Lawyers said that engineers and other experts involved in the case needed more time to evaluate exactly what caused the building to collapse.

The lawyers said the initial trial date set for September wouldn’t have been enough time to evaluate everything. “It will be impossible to try this case in the fall,” said the Champlain Towers condo association’s court-appointed receiver Michael Goldberg.

Judge Michael Hanzman took the matter into account and set a new date for the trial, which will now begin in March 2023, six months later than he had originally planned.

“That is a firm deadline, ladies and gentlemen,” Hanzman said during the virtual hearing.

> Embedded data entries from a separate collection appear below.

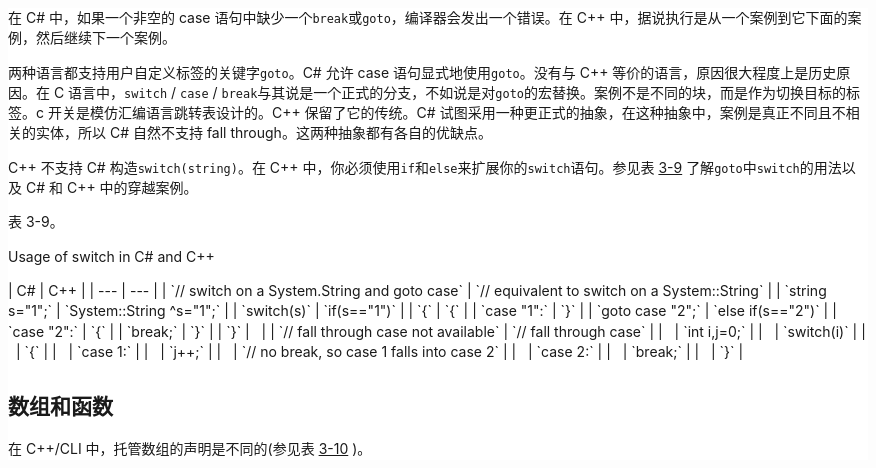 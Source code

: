 在 C# 中，如果一个非空的 case 语句中缺少一个`break`或`goto`，编译器会发出一个错误。在 C++ 中，据说执行是从一个案例到它下面的案例，然后继续下一个案例。

两种语言都支持用户自定义标签的关键字`goto`。C# 允许 case 语句显式地使用`goto`。没有与 C++ 等价的语言，原因很大程度上是历史原因。在 C 语言中，`switch` / `case` / `break`与其说是一个正式的分支，不如说是对`goto`的宏替换。案例不是不同的块，而是作为切换目标的标签。c 开关是模仿汇编语言跳转表设计的。C++ 保留了它的传统。C# 试图采用一种更正式的抽象，在这种抽象中，案例是真正不同且不相关的实体，所以 C# 自然不支持 fall through。这两种抽象都有各自的优缺点。

C++ 不支持 C# 构造`switch(string)`。在 C++ 中，你必须使用`if`和`else`来扩展你的`switch`语句。参见表 [3-9](#Tab9) 了解`goto`中`switch`的用法以及 C# 和 C++ 中的穿越案例。

表 3-9。

Usage of switch in C# and C++

<colgroup><col> <col></colgroup> 
| C# | C++ |
| --- | --- |
| `// switch on a System.String and goto case` | `// equivalent to switch on a System::String` |
| `string s="1";` | `System::String ^s="1";` |
| `switch(s)` | `if(s=="1")` |
| `{` | `{` |
| `case "1":` | `}` |
| `goto case "2";` | `else if(s=="2")` |
| `case "2":` | `{` |
| `break;` | `}` |
| `}` |   |
| `// fall through case not available` | `// fall through case` |
|   | `int i,j=0;` |
|   | `switch(i)` |
|   | `{` |
|   | `case 1:` |
|   | `j++;` |
|   | `// no break, so case 1 falls into case 2` |
|   | `case 2:` |
|   | `break;` |
|   | `}` |

## 数组和函数

在 C++/CLI 中，托管数组的声明是不同的(参见表 [3-10](#Tab10) )。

The lawsuit claims the construction next door of an 18-story condo was the reason Champlin Towers collapsed. However, the defendants have denied this claim.

The defendants said in a previous statement the Champlin Towers were “improperly designed, poorly constructed, significantly underfunded and inadequately maintained.”

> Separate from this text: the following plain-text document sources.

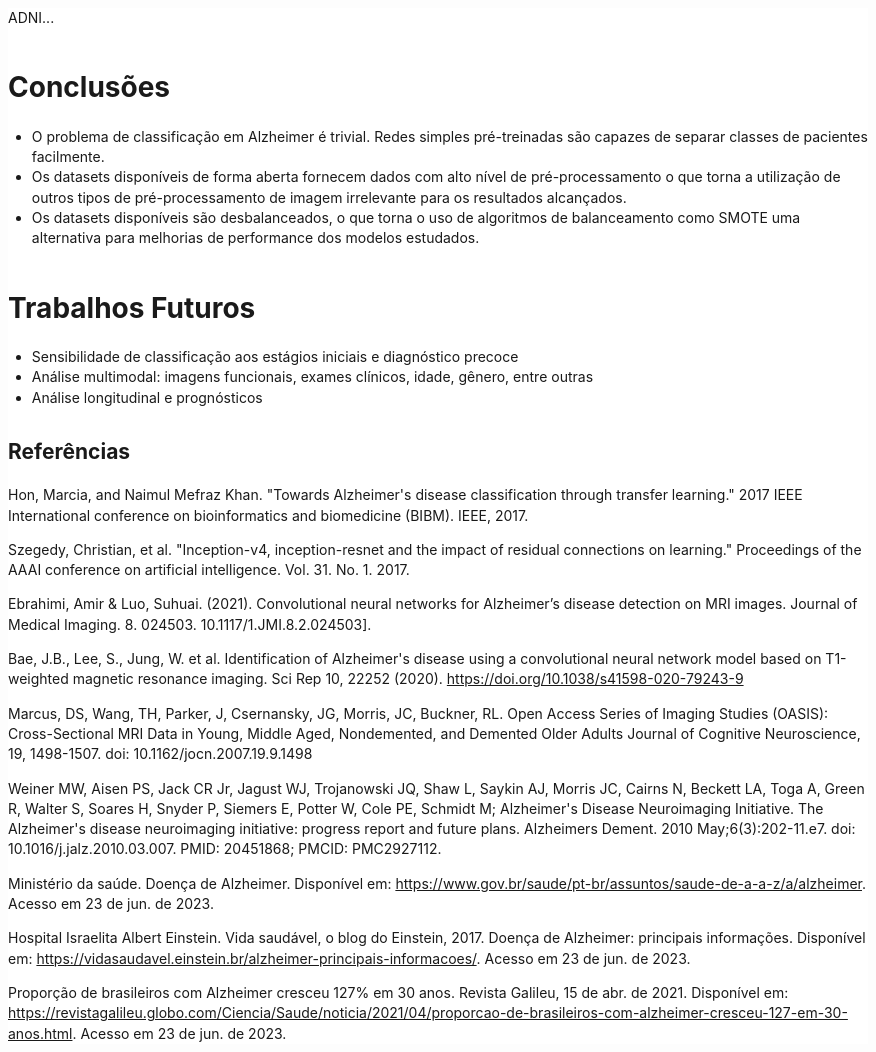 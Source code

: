 ADNI...


# Conclusões

- O problema de classificação em Alzheimer é trivial. Redes simples pré-treinadas são capazes de separar classes de pacientes facilmente.
- Os datasets disponíveis de forma aberta fornecem dados com alto nível de pré-processamento o que torna a utilização de outros tipos de pré-processamento de imagem irrelevante para os resultados alcançados.
- Os datasets disponíveis são desbalanceados, o que torna o uso de algoritmos de balanceamento como SMOTE uma alternativa para melhorias de performance dos modelos estudados.

# Trabalhos Futuros

- Sensibilidade de classificação aos estágios iniciais e diagnóstico precoce
- Análise multimodal: imagens funcionais, exames clínicos, idade, gênero, entre outras
- Análise longitudinal e prognósticos 

## Referências
Hon, Marcia, and Naimul Mefraz Khan. "Towards Alzheimer's disease classification through transfer learning." 2017 IEEE International conference on bioinformatics and biomedicine (BIBM). IEEE, 2017.

Szegedy, Christian, et al. "Inception-v4, inception-resnet and the impact of residual connections on learning." Proceedings of the AAAI conference on artificial intelligence. Vol. 31. No. 1. 2017.

Ebrahimi, Amir & Luo, Suhuai. (2021). Convolutional neural networks for Alzheimer’s disease detection on MRI images. Journal of Medical Imaging. 8. 024503. 10.1117/1.JMI.8.2.024503]. 

Bae, J.B., Lee, S., Jung, W. et al. Identification of Alzheimer's disease using a convolutional neural network model based on T1-weighted magnetic resonance imaging. Sci Rep 10, 22252 (2020). https://doi.org/10.1038/s41598-020-79243-9

Marcus, DS, Wang, TH, Parker, J, Csernansky, JG, Morris, JC, Buckner, RL. Open Access Series of Imaging Studies (OASIS): Cross-Sectional MRI Data in Young, Middle Aged, Nondemented, and Demented Older Adults
Journal of Cognitive Neuroscience, 19, 1498-1507. doi: 10.1162/jocn.2007.19.9.1498

Weiner MW, Aisen PS, Jack CR Jr, Jagust WJ, Trojanowski JQ, Shaw L, Saykin AJ, Morris JC, Cairns N, Beckett LA, Toga A, Green R, Walter S, Soares H, Snyder P, Siemers E, Potter W, Cole PE, Schmidt M; Alzheimer's Disease Neuroimaging Initiative. The Alzheimer's disease neuroimaging initiative: progress report and future plans. Alzheimers Dement. 2010 May;6(3):202-11.e7. doi: 10.1016/j.jalz.2010.03.007. PMID: 20451868; PMCID: PMC2927112.

Ministério da saúde. Doença de Alzheimer. Disponível em: <https://www.gov.br/saude/pt-br/assuntos/saude-de-a-a-z/a/alzheimer>. Acesso em 23 de jun. de 2023.

Hospital Israelita Albert Einstein. Vida saudável, o blog do Einstein, 2017. Doença de Alzheimer: principais informações. Disponível em: <https://vidasaudavel.einstein.br/alzheimer-principais-informacoes/>. Acesso em 23 de jun. de 2023.

Proporção de brasileiros com Alzheimer cresceu 127% em 30 anos. Revista Galileu, 15 de abr. de 2021. Disponível em: <https://revistagalileu.globo.com/Ciencia/Saude/noticia/2021/04/proporcao-de-brasileiros-com-alzheimer-cresceu-127-em-30-anos.html>. Acesso em 23 de jun. de 2023.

Currently, the lawsuit does not have a specific dollar amount requested in damages, but lawyers believe that it could total hundreds of millions of dollars.

All of the money awarded for damages would go to the wrongful death claims and to the people who lost their belongings and homes because of the incident.

The collapse of Champlain Towers, located in Surfside, Florida, was one of the worst building disasters in U.S. history. Federal and state agencies are investigating what happened, but likely won’t reach a conclusion for many months.

The main lawsuit filed in November contends that work on an adjacent luxury condo building, known as Eighty Seven Park, damaged and destabilized an aging Champlain Towers building already in dire need of major structural repair.

The lawsuit contends that excavation, pile-driving and other work at Eighty Seven Park, just across the city limits in Miami Beach, between 2016 and 2019 caused vibrations that weakened the shaky structure next door. In addition, groundwater was funneled from the new building to the Champlain Towers basement after developers bought a small road separating the two, the lawsuit says.

Lawyers for insurance companies, the adjacent building’s developers and other entities said the initial trial date wouldn’t allow engineers and other experts to fully evaluate what happened.

The property where the now-demolished Champlain Towers South once stood is up for sale with bidding for the prime oceanfront land currently at about $120 million. Plans are also in the works for a nearby memorial to those who perished.

Hanzman told lawyers not to expect any further delays beyond March of next year. “This case will be going to trial in March 2023,” he said.

“This court is not working under some leisurely schedule,” the judge said. “This case will not be continued.”

The Associated Press contributed to this report.